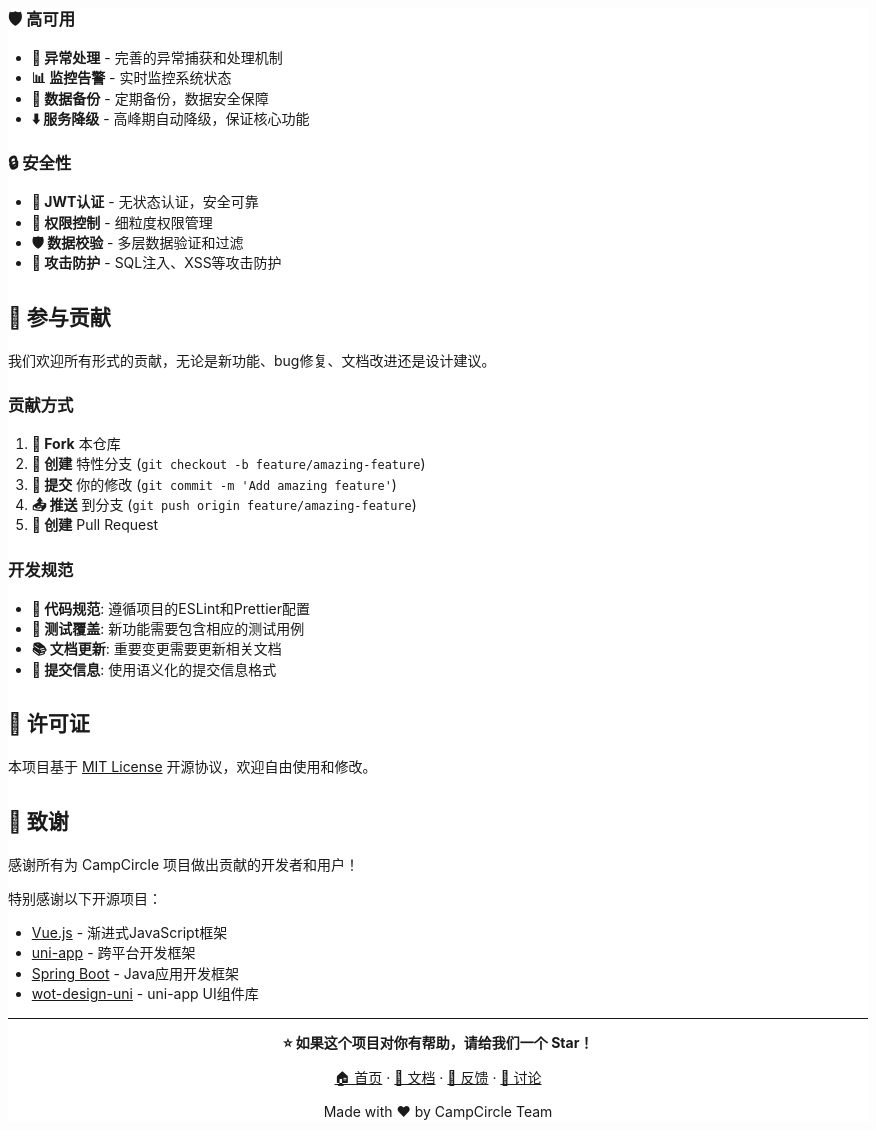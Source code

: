 ### 🛡️ 高可用
- **🔧 异常处理** - 完善的异常捕获和处理机制
- **📊 监控告警** - 实时监控系统状态
- **💾 数据备份** - 定期备份，数据安全保障
- **⬇️ 服务降级** - 高峰期自动降级，保证核心功能

### 🔒 安全性
- **🎫 JWT认证** - 无状态认证，安全可靠
- **🔐 权限控制** - 细粒度权限管理
- **🛡️ 数据校验** - 多层数据验证和过滤
- **🚫 攻击防护** - SQL注入、XSS等攻击防护

## 🤝 参与贡献

我们欢迎所有形式的贡献，无论是新功能、bug修复、文档改进还是设计建议。

### 贡献方式
1. **🍴 Fork** 本仓库
2. **🌿 创建** 特性分支 (`git checkout -b feature/amazing-feature`)
3. **💾 提交** 你的修改 (`git commit -m 'Add amazing feature'`)
4. **📤 推送** 到分支 (`git push origin feature/amazing-feature`)
5. **🔀 创建** Pull Request

### 开发规范
- **📝 代码规范**: 遵循项目的ESLint和Prettier配置
- **🧪 测试覆盖**: 新功能需要包含相应的测试用例
- **📚 文档更新**: 重要变更需要更新相关文档
- **💬 提交信息**: 使用语义化的提交信息格式

## 📄 许可证

本项目基于 [MIT License](LICENSE) 开源协议，欢迎自由使用和修改。

## 🙏 致谢

感谢所有为 CampCircle 项目做出贡献的开发者和用户！

特别感谢以下开源项目：
- [Vue.js](https://vuejs.org/) - 渐进式JavaScript框架
- [uni-app](https://uniapp.dcloud.io/) - 跨平台开发框架
- [Spring Boot](https://spring.io/projects/spring-boot) - Java应用开发框架
- [wot-design-uni](https://wot-design-uni.cn/) - uni-app UI组件库

---

<div align="center">

**⭐ 如果这个项目对你有帮助，请给我们一个 Star！**

[🏠 首页](https://campcircle.example.com) · [📖 文档](./docs) · [🐛 反馈](https://github.com/your-username/campcircle/issues) · [💬 讨论](https://github.com/your-username/campcircle/discussions)

Made with ❤️ by CampCircle Team

</div>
★ ★ ★ ★ ★
Exercise requirements →
Write out word for word only the lines from the one with "- **📊 监控告警** - 实时监控系统状态" to the end of the material, both ends included.

Solved exercise →
- **📊 监控告警** - 实时监控系统状态
- **💾 数据备份** - 定期备份，数据安全保障
- **⬇️ 服务降级** - 高峰期自动降级，保证核心功能

### 🔒 安全性
- **🎫 JWT认证** - 无状态认证，安全可靠
- **🔐 权限控制** - 细粒度权限管理
- **🛡️ 数据校验** - 多层数据验证和过滤
- **🚫 攻击防护** - SQL注入、XSS等攻击防护

## 🤝 参与贡献

我们欢迎所有形式的贡献，无论是新功能、bug修复、文档改进还是设计建议。

### 贡献方式
1. **🍴 Fork** 本仓库
2. **🌿 创建** 特性分支 (`git checkout -b feature/amazing-feature`)
3. **💾 提交** 你的修改 (`git commit -m 'Add amazing feature'`)
4. **📤 推送** 到分支 (`git push origin feature/amazing-feature`)
5. **🔀 创建** Pull Request

### 开发规范
- **📝 代码规范**: 遵循项目的ESLint和Prettier配置
- **🧪 测试覆盖**: 新功能需要包含相应的测试用例
- **📚 文档更新**: 重要变更需要更新相关文档
- **💬 提交信息**: 使用语义化的提交信息格式

## 📄 许可证

本项目基于 [MIT License](LICENSE) 开源协议，欢迎自由使用和修改。

## 🙏 致谢

感谢所有为 CampCircle 项目做出贡献的开发者和用户！

特别感谢以下开源项目：
- [Vue.js](https://vuejs.org/) - 渐进式JavaScript框架
- [uni-app](https://uniapp.dcloud.io/) - 跨平台开发框架
- [Spring Boot](https://spring.io/projects/spring-boot) - Java应用开发框架
- [wot-design-uni](https://wot-design-uni.cn/) - uni-app UI组件库

---

<div align="center">

**⭐ 如果这个项目对你有帮助，请给我们一个 Star！**

[🏠 首页](https://campcircle.example.com) · [📖 文档](./docs) · [🐛 反馈](https://github.com/your-username/campcircle/issues) · [💬 讨论](https://github.com/your-username/campcircle/discussions)

Made with ❤️ by CampCircle Team

</div>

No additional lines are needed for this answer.